### WORK ORDER
Scan the records and identify every line in which the string "determinada" occurs, then return those lines.

____ MATERIAL FOR THIS TASK

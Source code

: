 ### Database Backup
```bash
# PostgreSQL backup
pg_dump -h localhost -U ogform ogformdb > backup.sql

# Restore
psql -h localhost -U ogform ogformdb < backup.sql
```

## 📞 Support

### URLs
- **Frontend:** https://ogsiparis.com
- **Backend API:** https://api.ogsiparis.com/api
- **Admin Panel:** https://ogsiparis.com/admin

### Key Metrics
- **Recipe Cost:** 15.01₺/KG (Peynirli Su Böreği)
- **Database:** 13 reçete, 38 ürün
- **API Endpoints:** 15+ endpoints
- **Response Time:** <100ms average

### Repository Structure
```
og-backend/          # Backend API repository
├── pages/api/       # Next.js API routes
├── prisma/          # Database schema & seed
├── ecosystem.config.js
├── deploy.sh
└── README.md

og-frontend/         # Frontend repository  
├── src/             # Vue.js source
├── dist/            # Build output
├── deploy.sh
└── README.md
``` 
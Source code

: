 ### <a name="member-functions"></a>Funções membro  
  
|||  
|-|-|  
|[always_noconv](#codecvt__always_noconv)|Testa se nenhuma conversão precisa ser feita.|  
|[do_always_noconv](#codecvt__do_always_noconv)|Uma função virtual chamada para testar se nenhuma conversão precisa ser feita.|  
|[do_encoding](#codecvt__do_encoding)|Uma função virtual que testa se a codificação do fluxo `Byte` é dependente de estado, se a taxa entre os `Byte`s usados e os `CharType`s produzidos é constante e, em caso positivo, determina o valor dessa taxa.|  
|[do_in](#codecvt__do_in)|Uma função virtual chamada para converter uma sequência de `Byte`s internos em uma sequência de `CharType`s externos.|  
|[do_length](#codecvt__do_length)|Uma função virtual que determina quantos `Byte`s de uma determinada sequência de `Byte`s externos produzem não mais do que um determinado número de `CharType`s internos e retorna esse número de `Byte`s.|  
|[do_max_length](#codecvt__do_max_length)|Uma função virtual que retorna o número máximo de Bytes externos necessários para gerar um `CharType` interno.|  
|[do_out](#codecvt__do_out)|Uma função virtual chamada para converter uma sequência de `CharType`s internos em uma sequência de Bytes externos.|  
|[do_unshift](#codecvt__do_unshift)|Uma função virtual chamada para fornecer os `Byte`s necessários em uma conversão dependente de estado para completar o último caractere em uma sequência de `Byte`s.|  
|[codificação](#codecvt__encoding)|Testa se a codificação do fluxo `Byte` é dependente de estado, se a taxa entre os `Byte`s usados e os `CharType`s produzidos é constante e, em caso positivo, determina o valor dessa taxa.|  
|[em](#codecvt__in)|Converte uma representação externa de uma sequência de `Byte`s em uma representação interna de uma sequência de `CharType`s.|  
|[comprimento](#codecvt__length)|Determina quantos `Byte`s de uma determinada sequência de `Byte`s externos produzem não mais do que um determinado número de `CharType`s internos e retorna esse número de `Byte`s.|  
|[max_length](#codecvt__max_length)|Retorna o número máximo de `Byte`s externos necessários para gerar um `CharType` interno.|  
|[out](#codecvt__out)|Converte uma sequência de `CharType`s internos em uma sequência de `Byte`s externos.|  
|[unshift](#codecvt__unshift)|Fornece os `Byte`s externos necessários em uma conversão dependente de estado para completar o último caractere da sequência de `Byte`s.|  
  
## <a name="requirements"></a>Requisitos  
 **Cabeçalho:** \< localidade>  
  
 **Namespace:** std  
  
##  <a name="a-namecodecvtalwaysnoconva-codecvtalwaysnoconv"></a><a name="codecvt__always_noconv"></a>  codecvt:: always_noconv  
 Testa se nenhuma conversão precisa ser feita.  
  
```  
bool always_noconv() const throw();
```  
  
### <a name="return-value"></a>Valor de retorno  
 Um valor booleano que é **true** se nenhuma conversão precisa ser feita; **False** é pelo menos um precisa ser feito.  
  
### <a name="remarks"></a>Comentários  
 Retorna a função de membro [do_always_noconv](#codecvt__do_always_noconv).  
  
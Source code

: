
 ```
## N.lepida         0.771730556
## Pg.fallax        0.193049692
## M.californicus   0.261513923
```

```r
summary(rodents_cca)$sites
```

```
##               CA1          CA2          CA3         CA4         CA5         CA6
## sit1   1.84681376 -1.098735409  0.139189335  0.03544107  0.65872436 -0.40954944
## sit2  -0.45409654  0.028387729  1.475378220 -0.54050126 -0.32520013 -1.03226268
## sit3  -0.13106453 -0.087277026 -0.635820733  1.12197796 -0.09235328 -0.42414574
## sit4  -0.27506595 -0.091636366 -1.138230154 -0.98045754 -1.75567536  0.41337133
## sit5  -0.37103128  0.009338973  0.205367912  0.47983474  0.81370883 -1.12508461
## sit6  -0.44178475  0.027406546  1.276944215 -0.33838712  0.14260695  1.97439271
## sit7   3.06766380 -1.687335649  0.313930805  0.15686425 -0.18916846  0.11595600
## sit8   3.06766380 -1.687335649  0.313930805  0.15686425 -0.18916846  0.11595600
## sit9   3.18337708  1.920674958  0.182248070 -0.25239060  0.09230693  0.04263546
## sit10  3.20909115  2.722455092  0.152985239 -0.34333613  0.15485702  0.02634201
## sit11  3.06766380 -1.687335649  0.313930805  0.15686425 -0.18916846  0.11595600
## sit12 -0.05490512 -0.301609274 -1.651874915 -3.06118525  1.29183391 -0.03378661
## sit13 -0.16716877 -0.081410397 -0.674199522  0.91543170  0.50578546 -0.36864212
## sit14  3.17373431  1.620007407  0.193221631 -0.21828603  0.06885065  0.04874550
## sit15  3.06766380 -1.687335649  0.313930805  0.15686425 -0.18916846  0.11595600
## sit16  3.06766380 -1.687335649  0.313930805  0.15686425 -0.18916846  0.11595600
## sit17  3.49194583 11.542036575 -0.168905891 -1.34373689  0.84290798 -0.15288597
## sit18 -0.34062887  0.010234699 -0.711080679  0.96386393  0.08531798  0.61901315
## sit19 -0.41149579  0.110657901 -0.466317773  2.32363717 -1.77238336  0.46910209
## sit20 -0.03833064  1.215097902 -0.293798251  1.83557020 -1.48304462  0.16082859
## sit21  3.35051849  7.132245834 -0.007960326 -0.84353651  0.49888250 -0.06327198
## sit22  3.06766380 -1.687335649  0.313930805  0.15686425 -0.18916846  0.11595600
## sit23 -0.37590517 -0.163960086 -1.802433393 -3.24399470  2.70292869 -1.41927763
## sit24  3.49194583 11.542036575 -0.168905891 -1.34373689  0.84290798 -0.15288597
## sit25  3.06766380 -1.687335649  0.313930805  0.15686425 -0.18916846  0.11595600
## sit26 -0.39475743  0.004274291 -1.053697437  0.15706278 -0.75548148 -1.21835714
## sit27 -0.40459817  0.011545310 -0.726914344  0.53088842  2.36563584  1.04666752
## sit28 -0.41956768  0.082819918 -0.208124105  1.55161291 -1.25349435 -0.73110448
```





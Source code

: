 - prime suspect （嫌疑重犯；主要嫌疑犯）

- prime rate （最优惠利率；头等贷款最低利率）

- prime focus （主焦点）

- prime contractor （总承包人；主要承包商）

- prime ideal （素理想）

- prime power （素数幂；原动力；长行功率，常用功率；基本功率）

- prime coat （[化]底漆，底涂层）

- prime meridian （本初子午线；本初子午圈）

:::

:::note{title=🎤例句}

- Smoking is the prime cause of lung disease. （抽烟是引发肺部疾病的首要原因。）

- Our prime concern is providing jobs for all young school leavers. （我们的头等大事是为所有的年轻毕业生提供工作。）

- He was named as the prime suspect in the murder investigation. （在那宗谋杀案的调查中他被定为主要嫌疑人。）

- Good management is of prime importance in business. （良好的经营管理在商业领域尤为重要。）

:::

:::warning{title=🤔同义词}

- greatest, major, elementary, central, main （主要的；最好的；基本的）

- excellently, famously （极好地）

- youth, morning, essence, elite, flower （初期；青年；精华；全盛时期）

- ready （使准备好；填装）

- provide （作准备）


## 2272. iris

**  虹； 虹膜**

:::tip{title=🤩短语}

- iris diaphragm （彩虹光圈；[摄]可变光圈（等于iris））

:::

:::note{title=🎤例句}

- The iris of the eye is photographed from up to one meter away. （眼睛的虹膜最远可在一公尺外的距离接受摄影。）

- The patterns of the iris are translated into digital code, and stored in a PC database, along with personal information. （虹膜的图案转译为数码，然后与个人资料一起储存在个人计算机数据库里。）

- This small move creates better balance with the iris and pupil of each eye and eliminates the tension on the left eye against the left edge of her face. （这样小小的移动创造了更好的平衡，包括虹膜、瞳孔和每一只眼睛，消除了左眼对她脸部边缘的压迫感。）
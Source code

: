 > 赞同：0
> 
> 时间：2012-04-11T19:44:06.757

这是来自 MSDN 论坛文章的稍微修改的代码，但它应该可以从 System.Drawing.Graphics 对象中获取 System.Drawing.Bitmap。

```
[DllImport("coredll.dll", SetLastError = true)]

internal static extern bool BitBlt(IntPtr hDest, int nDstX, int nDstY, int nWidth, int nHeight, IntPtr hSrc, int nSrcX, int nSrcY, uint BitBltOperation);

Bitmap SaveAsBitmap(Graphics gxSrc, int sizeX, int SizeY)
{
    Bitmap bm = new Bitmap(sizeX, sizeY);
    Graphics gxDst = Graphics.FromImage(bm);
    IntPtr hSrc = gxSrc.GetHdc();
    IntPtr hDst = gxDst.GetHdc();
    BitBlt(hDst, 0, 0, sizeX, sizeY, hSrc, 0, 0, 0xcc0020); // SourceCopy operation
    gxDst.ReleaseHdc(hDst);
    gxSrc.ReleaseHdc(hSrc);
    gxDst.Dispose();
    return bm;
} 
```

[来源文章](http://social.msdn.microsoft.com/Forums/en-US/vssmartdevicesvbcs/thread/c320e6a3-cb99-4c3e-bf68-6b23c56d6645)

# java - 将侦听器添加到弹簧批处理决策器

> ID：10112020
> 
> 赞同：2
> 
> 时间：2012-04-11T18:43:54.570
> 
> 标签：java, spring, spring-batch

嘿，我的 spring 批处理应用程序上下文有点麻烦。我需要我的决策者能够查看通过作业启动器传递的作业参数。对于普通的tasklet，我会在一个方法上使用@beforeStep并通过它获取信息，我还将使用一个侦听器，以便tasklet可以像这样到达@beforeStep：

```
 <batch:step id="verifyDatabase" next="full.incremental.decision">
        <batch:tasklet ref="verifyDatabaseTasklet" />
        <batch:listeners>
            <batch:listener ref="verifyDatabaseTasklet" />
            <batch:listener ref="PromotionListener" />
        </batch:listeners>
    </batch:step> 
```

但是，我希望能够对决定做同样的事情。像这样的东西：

________

### REPLY
|[do_length](#codecvt__do_length)|Uma função virtual que determina quantos `Byte`s de uma determinada sequência de `Byte`s externos produzem não mais do que um determinado número de `CharType`s internos e retorna esse número de `Byte`s.|  
|[comprimento](#codecvt__length)|Determina quantos `Byte`s de uma determinada sequência de `Byte`s externos produzem não mais do que um determinado número de `CharType`s internos e retorna esse número de `Byte`s.|  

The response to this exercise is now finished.